On the 50th anniversary of IBC, a record number of broadcasting and cinema professionals met for the annual technology jamboree in Amsterdam. The six-day event typically covers a wide range of topics. This year was no exception, with fake news, the rise of artificial intelligence and machine learning all prominent.

But, arguably, the real theme of IBC 2017 was the growing power of consumer choice. This is manifested most obviously in viewers’ ability to pick and choose what, when and where they watch programmes.

The big digital platforms, Facebook, Amazon, Net­flix and Google, have been fundamental to this transformation in viewing habits. In Amsterdam, it was clear that their consumer-friendly products continue to disrupt traditional business models.

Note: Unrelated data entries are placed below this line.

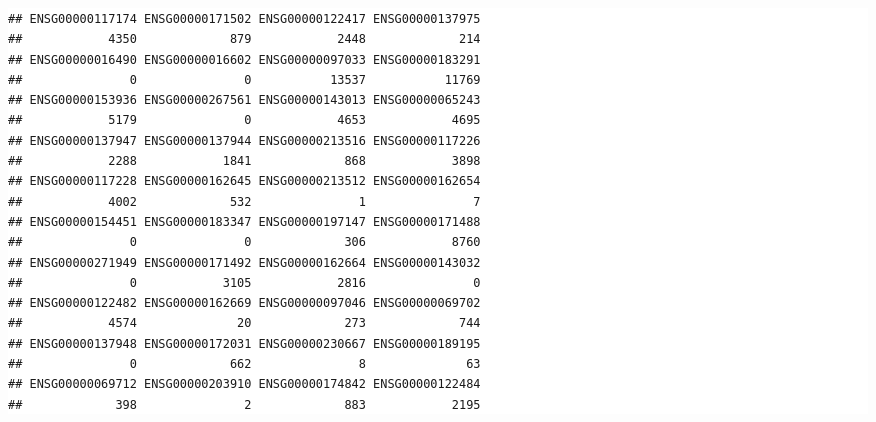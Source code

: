     ## ENSG00000117174 ENSG00000171502 ENSG00000122417 ENSG00000137975 
    ##            4350             879            2448             214 
    ## ENSG00000016490 ENSG00000016602 ENSG00000097033 ENSG00000183291 
    ##               0               0           13537           11769 
    ## ENSG00000153936 ENSG00000267561 ENSG00000143013 ENSG00000065243 
    ##            5179               0            4653            4695 
    ## ENSG00000137947 ENSG00000137944 ENSG00000213516 ENSG00000117226 
    ##            2288            1841             868            3898 
    ## ENSG00000117228 ENSG00000162645 ENSG00000213512 ENSG00000162654 
    ##            4002             532               1               7 
    ## ENSG00000154451 ENSG00000183347 ENSG00000197147 ENSG00000171488 
    ##               0               0             306            8760 
    ## ENSG00000271949 ENSG00000171492 ENSG00000162664 ENSG00000143032 
    ##               0            3105            2816               0 
    ## ENSG00000122482 ENSG00000162669 ENSG00000097046 ENSG00000069702 
    ##            4574              20             273             744 
    ## ENSG00000137948 ENSG00000172031 ENSG00000230667 ENSG00000189195 
    ##               0             662               8              63 
    ## ENSG00000069712 ENSG00000203910 ENSG00000174842 ENSG00000122484 
    ##             398               2             883            2195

Kim Poder, CEO of the Danish unit of Scandinavia’s Modern Times Group, put it bluntly. In an IBC Conference keynote address, he said that the only way forward for competitors of Netflix and YouTube was to tailor their offers to keep up with the changing patterns of video consumption.

He warned: “It’s important to remember that there are a lot of competitors coming in, so don’t be a fat cat and sit on your hands. Change your business model and adapt to new audiences.”

Over the past five years, MTG has invested in three new businesses: e-sports, online gaming and online video content creation. The priority has been to grab the attention of viewers aged under 35.

One spur has been the size of the live crowds who gather to watch e-sports. In February of this year, 173,000 young fans attended a five-day e-sports gaming event in Katowice, Poland.

“It was insane, and not just for the fans in the arena,” said Poder. “We put this out on 70 broadcasters around the world, and it was on YouTube and Facebook. We had 40 million unique viewers for this one event.” For younger audiences, this is no different to watching a regular football match. Indeed, in many respects, it is more appealing because they often feel more connected to the gamers.

MTG forecasts its e-sports business will grow 40% in the course of this year. Poder said that other TV companies were following MTG, with similar online expansion plans.

Both Amazon and Facebook had big and busy stands at IBC. Facebook product director Daniel Danker presented the company’s new “Watch” tab for long-form video. He told delegates that video on Facebook was “exploding” and represented 50% of mobile data traffic, a percentage that he expected to rise to 75% within five years.

Facebook is pushing the new video tab hard and will reportedly commission up to $1bn of original content, including reality TV, comedy and even live sports, in 2018.

Danker showcased several shows on stage, including: Humans of New York, a weekly series based on a photo-blog by Brandon Stanton; Hala Madrid, which follows Spanish football team Real Madrid; and Returning the Favor, a series that features ordinary Americans doing good works.

Facebook Live is, clearly, a key part of the company’s strategy, and Danker, who was involved in its launch, claimed that Live events attracted 10 times more comments than recorded video. With audiences demonstrably more engaged, Facebook can secure higher ad rates for live video.

Danker declined to say when Watch would launch outside the US. He emphasised that Facebook’s secret sauce was that, unlike YouTube, its videos were based on the many and varied user communities that the social network attracted. “Any producer can find a loyal audience on Watch,” he claimed.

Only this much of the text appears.